Civic journalism, menurut Wikipedia, bukan citizen journalism karena dilakukan oleh wartawan walau pun semangatnya tetap senada dengan public journalism, yaitu (lebih) mengabdi pada publik dengan mengangkat isu-isu publik.

Citizen journalism adalah bentuk spesifik dari citizen media dengan content yang berasal dari publik. Di Indonesia, istilah yang dimunculkan untuk citizen journalism adalah jurnalisme partisipatoris atau jurnalisme warga.

J.D. Lasica, dalam Online Journalism Review (2003)[4], mengategorikan media citizen journalism ke dalam 5 tipe:

  1. Audience participation (seperti komenter user yang diattach pada kisah-kisah berita, blog-blog pribadi, foto, atau video footage yang diambil dari handycam pribadi, atau berita lokal yang ditulis oleh anggota komunitas).
  2. Situs web berita atau informasi independen (Consumer Reports, Drudge Report).
  3. Situs berita partisipatoris murni (OhmyNews).
  4. Situs media kolaboratif (Slashdot, Kuro5hin).
  5. Bentuk lain dari media ‘tipis’ (mailing list, newsletter e-mail).
  6. Situs penyiaran pribadi (situs penyiaran video, seperti KenRadio).

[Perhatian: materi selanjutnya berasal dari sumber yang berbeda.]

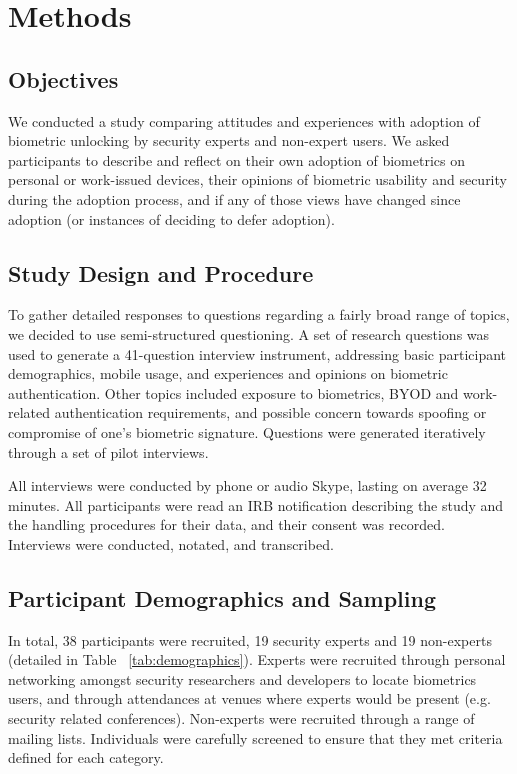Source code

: \section{Methods}
\subsection{Objectives}
We conducted a study comparing attitudes and experiences with adoption of
biometric unlocking by security experts and non-expert users. We asked
participants to describe and reflect on their own adoption of biometrics on
personal or work-issued devices, their opinions of biometric usability and
security during the adoption process, and if any of those views have changed
since adoption (or instances of deciding to defer adoption).

\subsection{Study Design and Procedure}
To gather detailed responses to questions regarding a fairly broad range of
topics, we decided to use semi-structured questioning. A set of research
questions was used to generate a 41-question interview instrument, addressing
basic participant demographics, mobile usage, and experiences and opinions on
biometric authentication. Other topics included exposure to biometrics, BYOD and
work-related authentication requirements, and possible concern towards spoofing
or compromise of one's biometric signature. Questions were generated iteratively
through a set of pilot interviews.

All interviews were conducted by phone or audio Skype, lasting on average 32
minutes. All participants were read an IRB notification describing the study and
the handling procedures for their data, and their consent was recorded.
Interviews were conducted, notated, and transcribed.

\subsection{Participant Demographics and Sampling}
In total, 38 participants were recruited, 19 security experts and 19 non-experts
(detailed in Table ~\ref{tab:demographics}). Experts were recruited through
personal networking amongst security researchers and developers to locate
biometrics users, and through attendances at venues where experts would be
present (e.g. security related conferences). Non-experts were recruited through
a range of mailing lists. Individuals were carefully screened to ensure that
they met criteria defined for each category.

Ada dua hal setidaknya yang memunculkan corak citizen journalism seperti sekarang ini. Pertama, komitmen pada suara-suara publik. Kedua, kemajuan teknologi yang mengubah lansekap modus komunikasi.

Sejarah citizen journalism sendiri bisa dilacak sejak konsep public journalism dilontarkan oleh beberapa penggagas, seperti Jay Rosen, Pew Research Center, dan Poynter Institute.

Bersama Wichita News, Eagle, Kansas, para penggagas citizen journalism mencobakan konsep public journalism dengan membentuk panel diskusi bagi publik guna mengidentifikasi isu-isu yang dianggap penting bagi publik.

Berdasarkan identifikasi tersebut, liputan kemudian disusun.

Public journalism acap dikaitkan dengan konsep advocacy journalism karena beberapa media bergerak lebih jauh tidak saja dengan mengangkat isu, tetapi juga mengadvokasikan isu hingga menjadi sebuah ‘produk’ atau ‘aksi’—mengegolkan undang-undang, menambah taman-taman kota, membuka kelas-kelas untuk kelompok minoritas, membentuk government watch, mendirikan komisi pengawas kampanye calon walikota, dan lain-lain.

Public atau citizen journalism juga dikaitkan dengan hyperlocalism karena komitmennya yang sangat luarbiasa pada isu-isu lokal, yang ‘kecil-kecil’ (untuk ukuran media mainstream), sehingga luput dari liputan media mainstream.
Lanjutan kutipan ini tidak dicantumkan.